Come è entrato il tennistavolo nella tua vita?
«Ero alla Fondazione Santa Lucia, a Roma, e c'erano tutti gli sport. Assieme al nuoto praticavo la scherma e condividevamo la palestra con il tennistavolo. L'allenatore Angelo Franchi, che è stato anche il ct della Nazionale paralimpica, a forza di dirmi di provarlo mi ha convinto. Ho iniziato a giocare con lui nel 1999, così tanto per accontentarlo. Esistevano tre prove di ammissione ai Campionati Italiani e a Mazara del Vallo ho vinto tutto, qualificandomi ai tricolori, dove ho conquistato il titolo. Massimo Bernardoni, il tecnico azzurro, mi ha subito convocato e ho disputato, sempre nel '99, gli Europei di Bratislava, aggiudicandomi una medaglia e guadagnandomi il posto per le Paralimpiadi di Sydney. Però la scherma per me rimaneva più importante».
Quando hai dovuto scegliere?
«Mi sono qualificata in entrambe le discipline per andare ad Atene nel 2004 e ho deciso di continuare con il tennistavolo. Non mi pentirò mai di averlo fatto, perché ormai mi è entrato nel sangue».
È vero che ti piace sperimentare i nuovi materiali?
«Ogni tanto decido di provare delle gomme nuove, sempre puntinate. Sono nata con un puntino lungo sul rovescio. Quando faccio le gare, però, utilizzo il materiale di allenamento, anche se una volta ho fatto il cambio due mesi prima e ho vinto l'oro agli Europei di Kranjska Gora».

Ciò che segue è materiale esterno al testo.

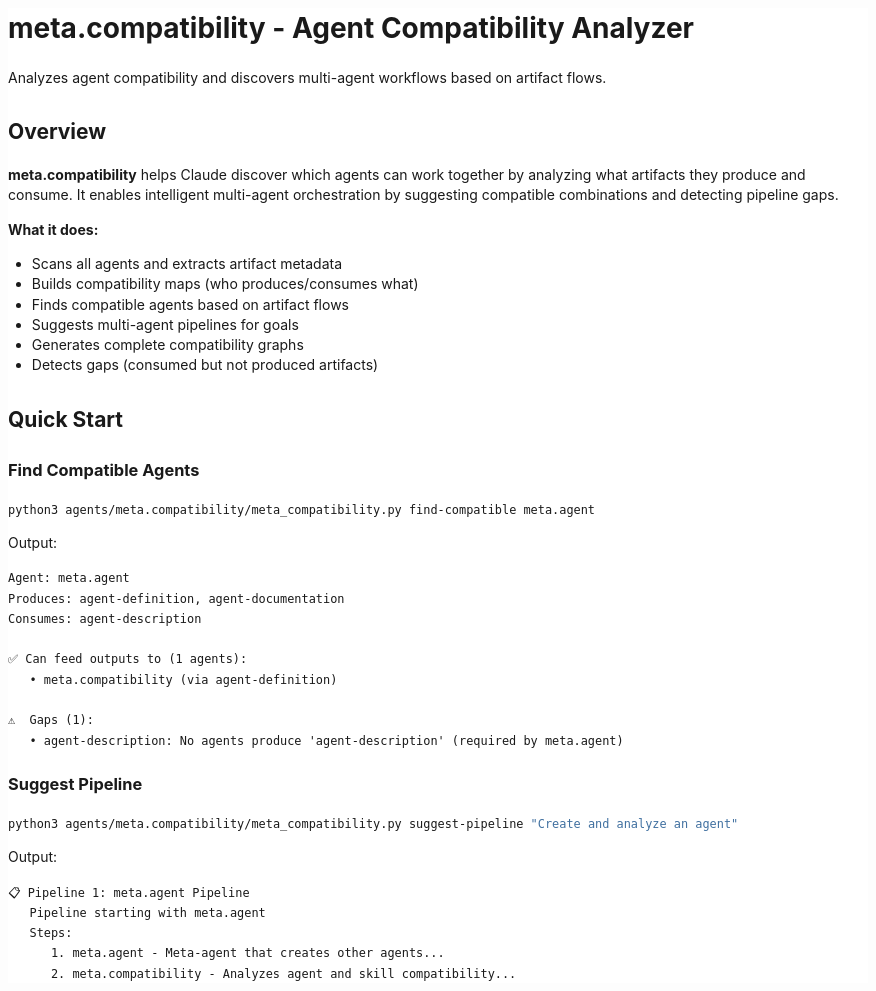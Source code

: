 # meta.compatibility - Agent Compatibility Analyzer

Analyzes agent compatibility and discovers multi-agent workflows based on artifact flows.

## Overview

**meta.compatibility** helps Claude discover which agents can work together by analyzing what artifacts they produce and consume. It enables intelligent multi-agent orchestration by suggesting compatible combinations and detecting pipeline gaps.

**What it does:**
- Scans all agents and extracts artifact metadata
- Builds compatibility maps (who produces/consumes what)
- Finds compatible agents based on artifact flows
- Suggests multi-agent pipelines for goals
- Generates complete compatibility graphs
- Detects gaps (consumed but not produced artifacts)

## Quick Start

### Find Compatible Agents

```bash
python3 agents/meta.compatibility/meta_compatibility.py find-compatible meta.agent
```

Output:
```
Agent: meta.agent
Produces: agent-definition, agent-documentation
Consumes: agent-description

✅ Can feed outputs to (1 agents):
   • meta.compatibility (via agent-definition)

⚠️  Gaps (1):
   • agent-description: No agents produce 'agent-description' (required by meta.agent)
```

### Suggest Pipeline

```bash
python3 agents/meta.compatibility/meta_compatibility.py suggest-pipeline "Create and analyze an agent"
```

Output:
```
📋 Pipeline 1: meta.agent Pipeline
   Pipeline starting with meta.agent
   Steps:
      1. meta.agent - Meta-agent that creates other agents...
      2. meta.compatibility - Analyzes agent and skill compatibility...
```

Quali sono i tuoi flash più belli alle Paralimpiadi?
«Certamente le due medaglie di Pechino, l'argento a squadre e il bronzo nel singolo. A Londra siamo state quarte con il team e nel singolo sono stata penalizzata dal sorteggio, perché nel girone ho trovato subito la cinese Jing Liu, che era la campionessa uscente e avrebbe bissato il successo. Già a Pechino ero stata sfortunata e l'avevo affrontata in semifinale».
Cosa ti permette di lottare alla pari con atlete più giovani?
«Mi alleno moltissimo e in partita do il meglio di me e ci metto tutta la grinta del mondo. Cerco di fare ciò che mi insegnano. Devo ringraziare Alessandro Arcigli, perché un altro direttore tecnico come lui non esiste sulla Terra. Mette tutto sé stesso nel tennistavolo, è sempre in giro per l'Italia e non si risparmia in nulla. Vedere noi che vinciamo è la sua ricompensa migliore».
Ti aspettavi di andare a Rio?
«Non è stata una sorpresa, perché prima di partire per gli Europei ero la quinta al mondo. Da giugno ad agosto, però, sono stata malissimo, per un'epicondilite dalla quale pensavo di non riprendermi. A settembre poi ho ricevuto la notizia che il Santa Lucia aveva chiuso tutti gli sport. Non potevo pensare che non sarei più andata ad allenarmi lì. Sono comunque stata fortunata, perché ho trovato un'altra società, L'Isola che non c'era, dove sono stata accolta da persone fantastiche. Posso di nuovo guardare avanti e sono felice anche per loro di essermi qualificata a Rio».
Ci andrai con quali ambizioni?
«Ora voglio pensare solo ad allenarmi, mancano più di sette mesi ai Giochi. Mettiamo il seme e quando sarà il momento vedremo che frutti darà».